RILEY: Nantucket has one of the last commercial fisheries for bay scallops. The idea that there is an opportunity to set goals on a practical level and see results in the form of shellfish stock enhancement appealed to me from the start. Nantucket is comprised of a very progressive thinking community, the fact that we have a shellfish management plan already in place to use as a guide is an amazing tool that many communities lack. This island is so vibrant and has provided me with a dream job, a loving family, and a place to finally call home.
N MAGAZINE: What is it about Nantucket’s water and ecosystem that make it one of the last surviving East Coast habitats for bay scallops?
RILEY: One of the advantages that Nantucket has over other communities is the fact that it is located over 30 miles offshore, so when it comes to shellfish management decisions in regards to water quality, we ultimately have control over what goes into our harbors and won’t be immediately affected by mainland communities not complying with our standards. If we can get our nitrogen inputs under control, our eelgrass may have a chance to rebound.
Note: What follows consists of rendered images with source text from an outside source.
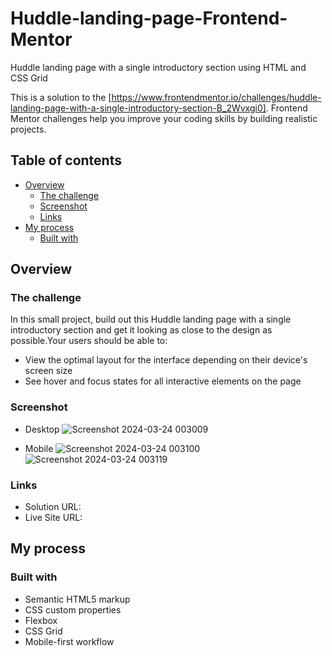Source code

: # Huddle-landing-page-Frontend-Mentor
Huddle landing page with a single introductory section using HTML and CSS Grid

This is a solution to the [https://www.frontendmentor.io/challenges/huddle-landing-page-with-a-single-introductory-section-B_2Wvxgi0]. Frontend Mentor challenges help you improve your coding skills by building realistic projects.

## Table of contents

- [Overview](#overview)
  - [The challenge](#the-challenge)
  - [Screenshot](#screenshot)
  - [Links](#links)
- [My process](#my-process)
  - [Built with](#built-with)

## Overview

### The challenge
In this small project, build out this Huddle landing page with a single introductory section and get it looking as close to the design as possible.Your users should be able to:
- View the optimal layout for the interface depending on their device's screen size
- See hover and focus states for all interactive elements on the page

### Screenshot
- Desktop
  ![Screenshot 2024-03-24 003009](https://github.com/aratidsa/Huddle-landing-page-Frontend-Mentor/assets/128802362/7ee4d4d5-d6a1-4609-805b-5f09cd529ca8)

  
- Mobile
![Screenshot 2024-03-24 003100](https://github.com/aratidsa/Huddle-landing-page-Frontend-Mentor/assets/128802362/92deb40e-67d3-4755-96ee-2abe4e9f8d1d)
![Screenshot 2024-03-24 003119](https://github.com/aratidsa/Huddle-landing-page-Frontend-Mentor/assets/128802362/4433a095-83f5-44e6-8d86-f7252b50bbab)

### Links

- Solution URL: 
- Live Site URL: 

## My process

### Built with

- Semantic HTML5 markup
- CSS custom properties
- Flexbox
- CSS Grid
- Mobile-first workflow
N MAGAZINE: What efforts have been made by the town and the Nantucket Shellfish Association to revive this mainstay of our off-season economy?
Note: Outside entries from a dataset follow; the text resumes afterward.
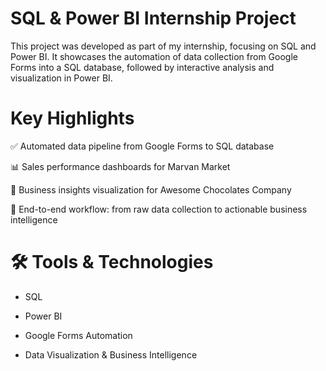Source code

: # SQL & Power BI Internship Project

This project was developed as part of my internship, focusing on SQL and Power BI. It showcases the automation of data collection from Google Forms into a SQL database, followed by interactive analysis and visualization in Power BI.

# Key Highlights

✅ Automated data pipeline from Google Forms to SQL database

📊 Sales performance dashboards for Marvan Market

🍫 Business insights visualization for Awesome Chocolates Company

🔄 End-to-end workflow: from raw data collection to actionable business intelligence

# 🛠 Tools & Technologies

* SQL

* Power BI

* Google Forms Automation

* Data Visualization & Business Intelligence
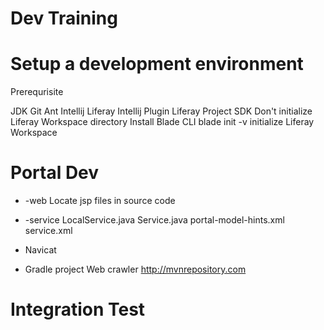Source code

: # Dev Training

# Setup a development environment

Prerequrisite

JDK
Git
Ant
Intellij
Liferay Intellij Plugin
Liferay Project SDK
 Don't initialize Liferay Workspace directory
 Install Blade CLI
blade init -v   initialize Liferay Workspace


# Portal Dev
  * -web 
    Locate jsp files in source code
  
  * -service
    LocalService.java 
    Service.java
    portal-model-hints.xml
    service.xml
    
  * Navicat
  
  * Gradle project
    Web crawler
    http://mvnrepository.com
# Integration Test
RILEY: The town has embraced our shellfish management plan which was funded by the Nantucket Shellfish Association. Our department uses it as a guide for prioritizing research and projects appropriate for Nantucket. The Nantucket Shellfish Association has played an integral role in the success of all of our town shellfish projects, especially the Bay Scallop Larval Release Program. With NSA’s support we have gone from releasing 5 million larvae in 2010 to 525 million larvae over the last five years.
N MAGAZINE: Have you made any significant adjustments to the program or processes since its advent in 2009?
RILEY: We have worked really hard within the community and the fishery to prove that our program is making a difference. Like any stock enhancement program, we see our fair share of obstacles. The most significant adjustment will begin with the renovations for the Brant Point Shellfish Hatchery slated to occur this fall, allowing us to substantially increase our shellfish production capacity and outreach. I truly believe that our future challenges will pertain to how we manage our inputs into the harbors. Good water quality and healthy habitats go hand in hand but you have to really pay attention and be proactive.
N MAGAZINE: How has the yearly bushel count changed due to the propagation program? Is there a target bushel number that you’re working toward or that equals success to you?
RILEY: It’s difficult to evaluate the program on the bushel count alone…there are some discrepancies between state and town reports, but it is certainly one piece of the puzzle that is tangible. The bushel count for the most part has increased from 7,000 bushels in 2009/2010 to as high as 25,000 since the program started. We would like to reach a sustainable level that has consistency and would encourage current resident fishermen and new entries to continue to participate in a viable commercial fishery. In addition to the fishery, bay scallops act as natural filters and improve the quality of water where they are present. Our goal is to continue to “enhance” the natural scallop production that occurs each year while improving water quality at the same time.
N MAGAZINE: What is one thing that people would be surprised to learn about a bay scallop?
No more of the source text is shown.